/cityseer-package
1st May, 2021Gareth Simons

## The cityseer Python package for pedestrian-scale network-based urban analysis

### Abstract

cityseer-api is a Python package consisting of computational tools for fine-grained street network and landuse analysis, useful for assessing the morphological precursors to vibrant neighbourhoods. It is underpinned by network-based methods that have been developed from the ground-up for localised urban analysis at the pedestrian scale, with the intention of providing contextually specific metrics for any given streetfront location. It can be used to compute a variety of node or segment-based network centrality methods, landuse accessibility and mixed-use measures, and statistical aggregations. Aggregations are computed dynamically — directly over the street network while taking into account the direction of approach — and can optionally incorporate spatial impedances and network decomposition to further accentuate spatial precision. The use of Python facilitates interaction with popular computational tools for network manipulation, geospatial data processing, and interaction with the numpy stack of scientific packages. The underlying algorithms are implemented in numbaJIT compiled code so that the methods can be applied to large networks. In-out convenience methods are provided for interfacing with NetworkX and OSMnx and the provision of graph cleaning tools aids the incorporation of ‘messier’ network respresentations such as those derived from Open Street Map.

Online documentation is available from cityseer.benchmarkurbanism.com and the github repository is available at github.com/benchmark-urbanism/cityseer-api.
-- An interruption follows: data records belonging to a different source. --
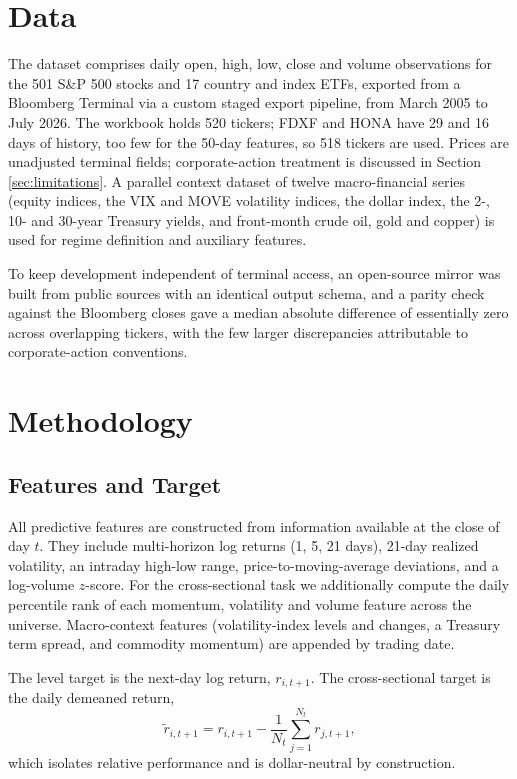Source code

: \documentclass[conference]{IEEEtran}
\begin{document}
\section{Data}
The dataset comprises daily open, high, low, close and volume observations for the
501 S\&P 500 stocks and 17 country and index ETFs, exported from a Bloomberg Terminal via a custom staged export pipeline, from March 2005 to July 2026. The workbook holds 520 tickers; FDXF and HONA have 29 and 16 days of history, too few for the 50-day features, so 518 tickers are used. Prices are
unadjusted terminal fields; corporate-action treatment is discussed in Section
\ref{sec:limitations}. A parallel context dataset of twelve macro-financial series
(equity indices, the VIX and MOVE volatility indices, the dollar index, the 2-,
10- and 30-year Treasury yields, and front-month crude oil, gold and copper) is
used for regime definition and auxiliary features.

To keep development independent of terminal access, an open-source mirror was
built from public sources with an identical output schema, and a parity check
against the Bloomberg closes gave a median absolute difference of essentially zero
across overlapping tickers, with the few larger discrepancies attributable to
corporate-action conventions.

\section{Methodology}

\subsection{Features and Target}
All predictive features are constructed from information available at the close of
day $t$. They include multi-horizon log returns (1, 5, 21 days), 21-day realized
volatility, an intraday high-low range, price-to-moving-average deviations, and a
log-volume $z$-score. For the cross-sectional task we additionally compute the
daily percentile rank of each momentum, volatility and volume feature across the
universe. Macro-context features (volatility-index levels and changes, a Treasury
term spread, and commodity momentum) are appended by trading date.

The level target is the next-day log return, $r_{i,t+1}$. The cross-sectional
target is the daily demeaned return,
\begin{equation}
\tilde{r}_{i,t+1} = r_{i,t+1} - \frac{1}{N_t}\sum_{j=1}^{N_t} r_{j,t+1},
\end{equation}
which isolates relative performance and is dollar-neutral by construction.
\end{document}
### Introduction: Spatial aggregation: the elephant in the room?

Computational tools have dramatically increased the scale and depth of scientific analysis. Methods applied to spatial analysis have, likewise, been revolutionised, and hold tremendous potential for rigorous and scalable forms of urban analysis which may prove useful as benchmarking tools for principles espoused in urban theory and policy. However, computational constraints and coarse data-sources have thus-far tended to favour larger areal units of spatial aggregation combined with simplified proximity methods that do not fully exploit fine-scaled information and its potentially rich interpretation at the level of the street1|2. This may undermine the relevancy of such methods for the interpretation of urban morphological characteristics at the granular scale because the use of overarching gridded or zonal aggregations collapses fine-scaled particularities which are otherwise present at the scale of the street-front. Further, the bundling of data into spatially dissociated averages or rates discards underlying prevalences and combinations of information in relation to individual data-points, buildings, or plots. Attempts to project inferences from this larger spatially blended scale of analysis onto a smaller and more contextually specific context therefore invokes the Ecological Fallacy: correlations which may have been valid can become misleading if interpreted in the disaggregated context3. Statistical observations for zones, neighbourhoods, cities, counties, or countries may therefore be far removed from the context of a local street corner.
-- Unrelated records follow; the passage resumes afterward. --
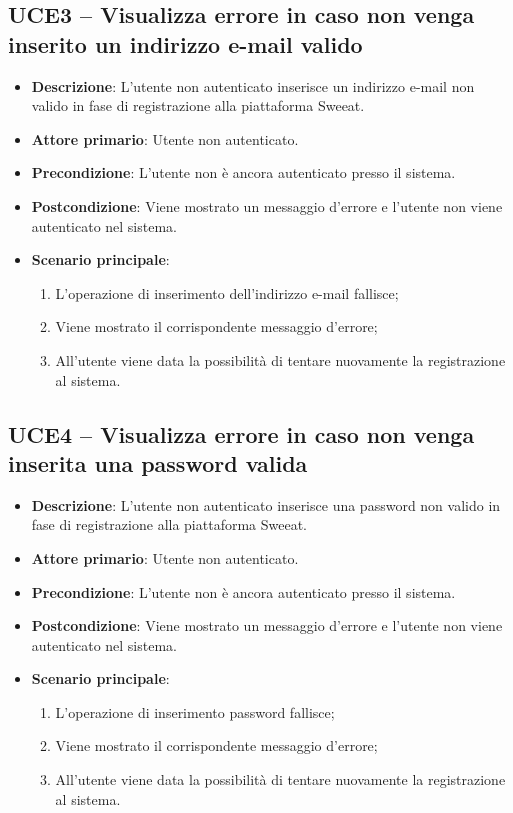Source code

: \subsection{UCE3 – Visualizza errore in caso non venga inserito un indirizzo e-mail valido}
\begin{itemize}
\item \textbf{Descrizione}: L'utente non autenticato inserisce un indirizzo e-mail non valido in fase di registrazione alla piattaforma Sweeat.
\item \textbf{Attore primario}: Utente non autenticato.
\item \textbf{Precondizione}: L'utente non è ancora autenticato presso il sistema.
\item \textbf{Postcondizione}: Viene mostrato un messaggio d'errore e l'utente non viene autenticato nel sistema.

\item \textbf{Scenario principale}:
\begin{enumerate}
\item L'operazione di inserimento dell'indirizzo e-mail fallisce;
\item Viene mostrato il corrispondente messaggio d'errore;
\item All'utente viene data la possibilità di tentare nuovamente la registrazione al sistema.
\end{enumerate}
\end{itemize}

\subsection{UCE4 – Visualizza errore in caso non venga inserita una password valida}
\begin{itemize}
\item \textbf{Descrizione}: L'utente non autenticato inserisce una password non valido in fase di registrazione alla piattaforma Sweeat.
\item \textbf{Attore primario}: Utente non autenticato.
\item \textbf{Precondizione}: L'utente non è ancora autenticato presso il sistema.
\item \textbf{Postcondizione}: Viene mostrato un messaggio d'errore e l'utente non viene autenticato nel sistema.

\item \textbf{Scenario principale}:
\begin{enumerate}
\item L'operazione di inserimento password fallisce;
\item Viene mostrato il corrispondente messaggio d'errore;
\item All'utente viene data la possibilità di tentare nuovamente la registrazione al sistema.
\end{enumerate}
\end{itemize}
As illustrated by Simpson’s Paradox, aggregations can furthermore mask confounding variables: a canonical example being negative correlations between smoking and the death rate unless the data is first stratified by age, in this case the confounding variable. Loss of information across ‘geography’ (space) and ‘history’ (time) may similarly confound spatially aggregated data4. This issue segues into the broader Modifiable Areal Unit Problem (MAUP): statistical observations derived from spatially aggregated data is sensitive to the scale of aggregation; the arrangement of the data in relation to zonal extents; and spatial autocorrelation in the variables. As a rule-of-thumb, larger aggregations increase sensitivity to MAUP because of a smoothing effect in the distribution of data and decreasing levels of variance, with the implication that correlation coefficients will strengthen as the unit of aggregation increases5. Variance is likewise affected by spatial autocorrelation of variables or by the movement of boundaries relative to the geographic locations of data points. Different spatial aggregations will therefore trigger fluctuating and, sometimes, questionable statistical inferences, particularly when applied across differing scales of analysis or between varied zonal configurations6|7. These problems are inherent to the use of spatially aggregated data; yet, no simple solutions exist and the issue has proved particularly intractable for multivariate analysis. Attempts persist at better defining and managing the problem8|9.
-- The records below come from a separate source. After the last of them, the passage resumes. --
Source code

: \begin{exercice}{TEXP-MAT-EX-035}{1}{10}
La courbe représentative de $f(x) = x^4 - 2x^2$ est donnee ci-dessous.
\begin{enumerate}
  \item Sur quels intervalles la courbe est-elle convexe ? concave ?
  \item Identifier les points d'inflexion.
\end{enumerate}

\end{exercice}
Increasing availability of spatially granular data sources combined with increasing access to computational resources has begun to tip the scales in favour of higher resolution workflows capable of allowing for more contextually precise analysis10. The confluence of rich data sources coupled with street-network-based strategies heralds a shift from the aerial vantage point of the plan — traditionally the frame of reference for morphological analysis — to that of localised pedestrian-centric methods11: the pedestrian’s vantage point can literally become the anchor and point of departure for spatial analysis.